La última noche que pasamos allí pedimos que nos trajesen la cena a nuestra habitación. Los demás huéspedes eran muy amables, gente tranquila con la que resultaba agradable conversar, pero preferíamos estar solos. Pedimos pescado, un poco de marisco, buen vino, un postre ligero.
-Me gustaría que el tiempo se detuviese ahora-le dije a Daniel cuando estábamos ya acabando la cena.
-No, Nefertiti, el tiempo tiene que pasar, para que lleguen cosas nuevas, para que sigamos avanzando.
-¿No tienes miedo al futuro?
-No pienso demasiado en el futuro. Intento vivir y disfrutar del presente, y el futuro llegará por si solo.
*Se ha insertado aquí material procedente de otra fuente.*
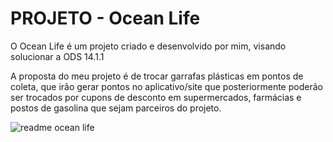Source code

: # PROJETO - Ocean Life
O Ocean Life é um projeto criado e desenvolvido por mim, visando solucionar a ODS 14.1.1

A proposta do meu projeto é de trocar garrafas plásticas em pontos de coleta, que irão gerar pontos no aplicativo/site que posteriormente poderão ser trocados por cupons de desconto em supermercados, farmácias e postos de gasolina que sejam parceiros do projeto.


![readme ocean life](https://github.com/m4riah/Projeto_OceanLife/assets/97889961/e0597f28-97d4-4d32-9df0-9c159f412b54)
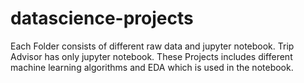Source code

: # datascience-projects
Each Folder consists of different raw data and jupyter notebook.
Trip Advisor has only jupyter notebook.
These Projects includes different machine learning algorithms and EDA which is used in the notebook.
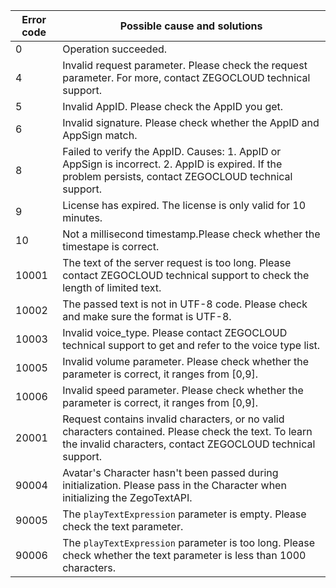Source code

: | Error code | Possible cause and solutions |
| -- | -- |
|  0 | 	Operation succeeded. | 
|  4 |  Invalid request parameter.   Please check the request parameter. For more, contact ZEGOCLOUD technical support.|
|  5 |  Invalid AppID. Please check the AppID you get. |
|  6 |  Invalid signature. Please check whether the AppID and AppSign match. |
|  8 | Failed to verify the AppID.  Causes: 1. AppID or AppSign is incorrect. 2. AppID is expired. If the problem persists, contact ZEGOCLOUD technical support.|
|  9 |  License has expired. The license is only valid for 10 minutes.| |
|  10 |  Not a millisecond timestamp.Please check whether the timestape is correct. |
|  10001 | The text of the server request is too long. Please contact ZEGOCLOUD technical support to check the length of limited text. |
|  10002 | The passed text is not in UTF-8 code. Please check and make sure the format is UTF-8. |
|  10003 |  Invalid voice_type. Please contact ZEGOCLOUD technical support to get and refer to the voice type list. |
|  10005 |  Invalid volume parameter. Please check whether the parameter is correct, it ranges from [0,9].|
|  10006 |  Invalid speed parameter. Please check whether the parameter is correct, it ranges from [0,9].|
|  20001 |  Request contains invalid characters, or no valid characters contained. Please check the text. To learn the invalid characters, contact ZEGOCLOUD technical support.  |
|  90004 |  Avatar's Character hasn't been passed during initialization. Please pass in the Character when initializing the ZegoTextAPI.|
|  90005 |  The `playTextExpression` parameter is empty. Please check the text parameter. |
|  90006 |  The `playTextExpression` parameter is too long. Please check whether the text parameter is less than 1000 characters.|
Tú deberías hacer igual. No tiene sentido preguntarse por algo que no sabes como será.
-Dani, pasado mañana iremos al centro, a ver a los niños. No te has arrepentido, ¿verdad?
-Te lo he prometido. Iremos. Pero de momento solo he prometido eso. Ya veremos luego si es prudente que nos embarquemos en esa aventura.
-Ya sé que si decidimos adoptar un niño nuestra vida cambiará, pero creo que a mejor. Tenemos mucho amor que dar, y esos niños que están solos necesitan unos padres. ¿Quiénes mejor que nosotros?
-Bueno, se me ocurren unas cuantas objeciones a eso de ser los padres perfectos, pero me las callaré. Para empezar, nunca he sido capaz ni de cuidar una planta. No se como me apañaría con un niño.
-Pues muy bien. Quiero, en cierta forma, devolverte lo que te han robado. No he olvidado aquello que me contaste. Y aunque nada me gustaría más que poder darte un bebé pelirrojo y con ojos de humo; no puedo.
-¿Ojos de humo? ¿Quién tiene ojos de humo?
-Tú. Tus ojos son de color humo.
-En la vida había oído una cosa tan boba. ¿De qué color es el humo?
-Déjalo, Daniel. La poesía no es lo tuyo; quizá por eso eres tan buen periodista.